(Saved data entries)
_ _ _ _

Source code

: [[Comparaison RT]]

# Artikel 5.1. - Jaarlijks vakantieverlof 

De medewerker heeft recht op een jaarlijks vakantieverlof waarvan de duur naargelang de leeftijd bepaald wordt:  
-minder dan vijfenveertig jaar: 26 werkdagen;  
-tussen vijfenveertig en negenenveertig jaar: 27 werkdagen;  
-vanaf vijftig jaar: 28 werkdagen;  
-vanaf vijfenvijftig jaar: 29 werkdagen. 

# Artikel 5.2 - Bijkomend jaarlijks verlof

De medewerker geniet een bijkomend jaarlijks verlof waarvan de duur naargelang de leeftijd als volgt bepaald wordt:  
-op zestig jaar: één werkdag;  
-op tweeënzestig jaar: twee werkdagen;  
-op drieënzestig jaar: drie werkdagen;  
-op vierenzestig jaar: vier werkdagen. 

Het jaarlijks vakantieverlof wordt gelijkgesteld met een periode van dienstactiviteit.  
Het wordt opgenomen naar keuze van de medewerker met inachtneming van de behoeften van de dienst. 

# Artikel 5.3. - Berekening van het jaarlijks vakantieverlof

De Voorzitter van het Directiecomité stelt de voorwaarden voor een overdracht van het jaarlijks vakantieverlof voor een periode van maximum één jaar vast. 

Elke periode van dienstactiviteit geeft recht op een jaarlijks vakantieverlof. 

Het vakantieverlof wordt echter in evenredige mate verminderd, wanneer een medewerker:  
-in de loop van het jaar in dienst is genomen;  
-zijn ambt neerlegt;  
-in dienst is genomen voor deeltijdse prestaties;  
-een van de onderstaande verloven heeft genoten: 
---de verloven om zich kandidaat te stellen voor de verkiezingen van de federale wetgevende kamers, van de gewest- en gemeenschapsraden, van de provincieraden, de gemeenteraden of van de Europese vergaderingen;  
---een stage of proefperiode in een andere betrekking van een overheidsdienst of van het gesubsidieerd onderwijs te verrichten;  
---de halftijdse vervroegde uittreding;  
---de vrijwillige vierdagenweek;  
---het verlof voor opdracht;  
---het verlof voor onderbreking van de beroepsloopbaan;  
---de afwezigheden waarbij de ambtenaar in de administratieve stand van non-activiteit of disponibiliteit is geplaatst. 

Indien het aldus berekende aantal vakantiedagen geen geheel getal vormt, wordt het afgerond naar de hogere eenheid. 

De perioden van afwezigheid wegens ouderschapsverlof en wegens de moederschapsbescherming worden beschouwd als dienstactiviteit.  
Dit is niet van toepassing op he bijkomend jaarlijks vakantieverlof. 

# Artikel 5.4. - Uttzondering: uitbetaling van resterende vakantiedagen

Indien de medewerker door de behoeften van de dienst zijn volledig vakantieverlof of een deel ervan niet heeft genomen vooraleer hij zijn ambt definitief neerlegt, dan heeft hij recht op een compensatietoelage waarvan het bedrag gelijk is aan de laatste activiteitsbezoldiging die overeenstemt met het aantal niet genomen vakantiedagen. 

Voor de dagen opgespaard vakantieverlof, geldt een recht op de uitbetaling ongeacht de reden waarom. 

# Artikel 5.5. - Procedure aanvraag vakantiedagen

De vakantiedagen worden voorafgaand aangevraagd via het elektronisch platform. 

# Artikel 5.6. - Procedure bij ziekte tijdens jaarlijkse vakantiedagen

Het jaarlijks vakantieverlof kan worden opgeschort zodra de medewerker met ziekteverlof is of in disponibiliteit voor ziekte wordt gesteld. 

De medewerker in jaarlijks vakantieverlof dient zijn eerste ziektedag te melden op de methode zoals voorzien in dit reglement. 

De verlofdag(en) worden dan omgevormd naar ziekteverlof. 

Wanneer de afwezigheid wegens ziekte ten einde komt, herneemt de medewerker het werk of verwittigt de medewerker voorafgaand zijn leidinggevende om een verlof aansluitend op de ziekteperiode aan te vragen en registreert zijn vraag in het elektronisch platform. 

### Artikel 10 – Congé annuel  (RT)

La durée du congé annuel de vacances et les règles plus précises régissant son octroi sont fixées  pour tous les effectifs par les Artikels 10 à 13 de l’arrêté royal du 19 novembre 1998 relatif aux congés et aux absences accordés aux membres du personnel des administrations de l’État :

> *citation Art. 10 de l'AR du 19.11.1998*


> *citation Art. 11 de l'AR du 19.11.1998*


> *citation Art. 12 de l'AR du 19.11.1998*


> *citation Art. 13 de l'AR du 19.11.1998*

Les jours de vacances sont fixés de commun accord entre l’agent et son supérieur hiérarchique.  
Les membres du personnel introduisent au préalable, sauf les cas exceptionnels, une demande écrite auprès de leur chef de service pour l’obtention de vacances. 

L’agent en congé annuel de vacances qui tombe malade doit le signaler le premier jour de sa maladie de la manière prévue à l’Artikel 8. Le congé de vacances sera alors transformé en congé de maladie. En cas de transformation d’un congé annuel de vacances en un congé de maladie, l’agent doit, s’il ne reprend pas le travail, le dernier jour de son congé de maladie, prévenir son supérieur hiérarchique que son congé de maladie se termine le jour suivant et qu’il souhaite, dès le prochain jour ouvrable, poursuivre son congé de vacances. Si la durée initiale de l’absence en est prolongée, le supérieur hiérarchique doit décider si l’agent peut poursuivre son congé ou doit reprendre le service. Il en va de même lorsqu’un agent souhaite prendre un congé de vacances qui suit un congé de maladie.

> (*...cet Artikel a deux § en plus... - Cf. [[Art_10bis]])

_ _ _ _

▸ **WHAT THE TASK ASKS**
How many of the lines above include "aantal"? Only the number should be given.

▸ **WRITTEN RESPONSE**
2